*** Opening Exercise materials ***

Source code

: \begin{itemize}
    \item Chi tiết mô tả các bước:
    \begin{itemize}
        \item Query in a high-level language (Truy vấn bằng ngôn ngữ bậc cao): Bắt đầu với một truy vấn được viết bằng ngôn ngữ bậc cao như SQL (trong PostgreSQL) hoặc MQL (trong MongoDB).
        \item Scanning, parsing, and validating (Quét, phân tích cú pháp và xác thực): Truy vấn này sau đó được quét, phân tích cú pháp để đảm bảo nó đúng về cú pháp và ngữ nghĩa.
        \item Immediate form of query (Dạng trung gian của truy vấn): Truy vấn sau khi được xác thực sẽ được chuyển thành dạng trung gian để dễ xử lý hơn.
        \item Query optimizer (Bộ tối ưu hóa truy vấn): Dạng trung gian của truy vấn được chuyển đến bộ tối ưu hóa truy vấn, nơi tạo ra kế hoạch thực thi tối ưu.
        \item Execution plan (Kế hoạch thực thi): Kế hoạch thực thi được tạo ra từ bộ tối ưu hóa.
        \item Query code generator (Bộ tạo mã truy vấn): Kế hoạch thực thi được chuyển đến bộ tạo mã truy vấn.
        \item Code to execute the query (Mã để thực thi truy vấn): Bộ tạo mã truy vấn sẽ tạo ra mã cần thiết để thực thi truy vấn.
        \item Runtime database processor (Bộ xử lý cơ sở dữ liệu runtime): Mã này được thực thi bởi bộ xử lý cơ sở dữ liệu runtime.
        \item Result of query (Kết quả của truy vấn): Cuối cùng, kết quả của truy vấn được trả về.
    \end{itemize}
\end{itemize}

*** Closing Exercise materials ***

What to work on:
Return all lines from the entries that contain the string "chuyển".

Answer space:
        \item Immediate form of query (Dạng trung gian của truy vấn): Truy vấn sau khi được xác thực sẽ được chuyển thành dạng trung gian để dễ xử lý hơn.
        \item Query optimizer (Bộ tối ưu hóa truy vấn): Dạng trung gian của truy vấn được chuyển đến bộ tối ưu hóa truy vấn, nơi tạo ra kế hoạch thực thi tối ưu.
        \item Query code generator (Bộ tạo mã truy vấn): Kế hoạch thực thi được chuyển đến bộ tạo mã truy vấn.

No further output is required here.